Socioware Specs: High Hopes
a. Bottoms Up
The following article is a follow up article about covidsim.team's call for collaboration. Contributing to the software systems will be easier once we have a common specification and description of the systems in place.
Encumbered forever by desire and ambition
There's a hunger still unsatisfied
Our weary eyes still stray to the horizon
Though down this road we've been so many times
- Pink Floyd, High Hopes
1. UX and Services
User interfaces and interaction patterns of this system are built orthogonally and in bulk. Because of this we are able to create new user interface elements using component factories and resolvers.

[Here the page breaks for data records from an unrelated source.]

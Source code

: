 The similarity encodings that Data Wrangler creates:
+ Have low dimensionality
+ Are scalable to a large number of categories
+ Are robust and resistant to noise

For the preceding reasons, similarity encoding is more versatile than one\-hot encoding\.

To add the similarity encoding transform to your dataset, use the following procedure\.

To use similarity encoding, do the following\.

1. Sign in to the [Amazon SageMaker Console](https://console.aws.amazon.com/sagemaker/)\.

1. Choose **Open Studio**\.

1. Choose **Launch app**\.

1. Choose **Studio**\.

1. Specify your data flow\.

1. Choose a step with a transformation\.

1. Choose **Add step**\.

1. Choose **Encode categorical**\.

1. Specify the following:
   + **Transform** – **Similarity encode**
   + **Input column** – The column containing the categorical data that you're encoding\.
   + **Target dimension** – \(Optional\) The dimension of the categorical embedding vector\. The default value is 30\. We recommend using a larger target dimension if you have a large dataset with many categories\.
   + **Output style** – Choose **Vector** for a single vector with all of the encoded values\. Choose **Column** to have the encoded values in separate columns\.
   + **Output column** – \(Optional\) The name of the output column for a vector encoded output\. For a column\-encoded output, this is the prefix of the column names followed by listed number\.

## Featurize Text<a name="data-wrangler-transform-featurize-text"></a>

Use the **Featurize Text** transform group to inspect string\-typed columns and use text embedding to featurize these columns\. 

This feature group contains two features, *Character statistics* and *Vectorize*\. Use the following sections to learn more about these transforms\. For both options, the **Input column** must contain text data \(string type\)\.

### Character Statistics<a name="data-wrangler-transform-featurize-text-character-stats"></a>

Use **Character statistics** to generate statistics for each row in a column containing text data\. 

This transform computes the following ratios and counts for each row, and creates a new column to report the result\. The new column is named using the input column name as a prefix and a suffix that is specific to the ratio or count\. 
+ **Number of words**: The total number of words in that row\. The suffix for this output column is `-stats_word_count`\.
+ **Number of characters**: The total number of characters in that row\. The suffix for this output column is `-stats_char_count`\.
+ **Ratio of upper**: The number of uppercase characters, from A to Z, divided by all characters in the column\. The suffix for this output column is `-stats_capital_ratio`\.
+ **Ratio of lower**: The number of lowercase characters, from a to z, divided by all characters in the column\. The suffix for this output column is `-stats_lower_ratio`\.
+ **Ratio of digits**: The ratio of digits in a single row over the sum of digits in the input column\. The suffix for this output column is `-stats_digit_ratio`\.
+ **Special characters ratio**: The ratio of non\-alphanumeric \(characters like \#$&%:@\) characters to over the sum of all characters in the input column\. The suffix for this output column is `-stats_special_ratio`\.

We are able to do this on the fly instead of handcrafting them each time there is a new emergent use case. Therefore, most of this document is dedicated to the rest of the 6 layers in our octal system in which two UI/UX systems cover user inputs and visualizations.

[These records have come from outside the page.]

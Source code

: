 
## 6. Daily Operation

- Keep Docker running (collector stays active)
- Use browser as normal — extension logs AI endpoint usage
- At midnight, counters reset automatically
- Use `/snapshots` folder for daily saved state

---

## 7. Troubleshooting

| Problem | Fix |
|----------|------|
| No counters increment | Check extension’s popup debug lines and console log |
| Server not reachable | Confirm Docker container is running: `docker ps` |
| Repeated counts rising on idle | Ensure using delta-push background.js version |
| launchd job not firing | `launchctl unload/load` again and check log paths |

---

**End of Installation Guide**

The user experience is designed with a decentralized burden of responsibility. Every interface and API response type describes its own visualizations and pipelines. Hence simply streaming them through a UI component resolver is enough to get a new feature displayed to the user for use. This only defines our time to user. Our time to user interaction is however still dependent on how fast we fetch all the interaction endpoint services.
2. CouchDB and prox-e
The client is a light weight UI and windowing system for ambient computing. It also powers VR/AR interactions apart from Smart TV and Smart phone interfaces. The NoSQL database provides all the necessary data to the local system. All data processing APIs for CouchDB data is able under Potato API provided by a
prox-e ubiquitous server instance.
2,50,00,000 (25 KK) pouch instances, 753 couch instances and 7 potato instances will be needed for an optimal run in our system launch for Nepal. We are possibly starting with Lalitpur Municipality in the central Kathmandu valley and in Karnali remote province.
3. Redis and pub-sub
More intensive applications aside from the dashboard will be needed for other spreading disasters and calamities. For example, for flood-detection we need to be monitoring weather patterns and running the stream against our climate knowledge base pipelines. Similarly, an earthquake response system will guide us out of any building and towards safety only if we provide our software system with the authentic and real time 3D API of our surrounding reality. Since every concept in the system has its own data streams and behavior sets for any given context, it is easier to just fan-out using pub-sub and close-in using topics and filters.
Each topic has associated filtering processes related to identity, auth, context and content. Each component has multiple topics of linked data. A higher order component handles many such components including lazy loading components as needed. Our dashboard is capable of providing a windowing system overlaid on a map or some other 3D surface because every user experience of the system is channeled through a collection of components which in turn are a collection of pub-sub topics.
4. State and Data
Our applications on their own and in integration have different system states. This data needs to be available and persisted. Without the ability to freeze and resume, we cannot really address all possible failure scenarios. Our systems use state and data management to travel back and forth in time and test itself in parallel even when it is being used.
Because fuzzers and testers of this system continually emulate all possible states and data interactions - using actions, effects and reducers, we are able to have high confidence in the system. And in the new parts of the system that the overall system creates for itself based on the results of those tests and fuzzers.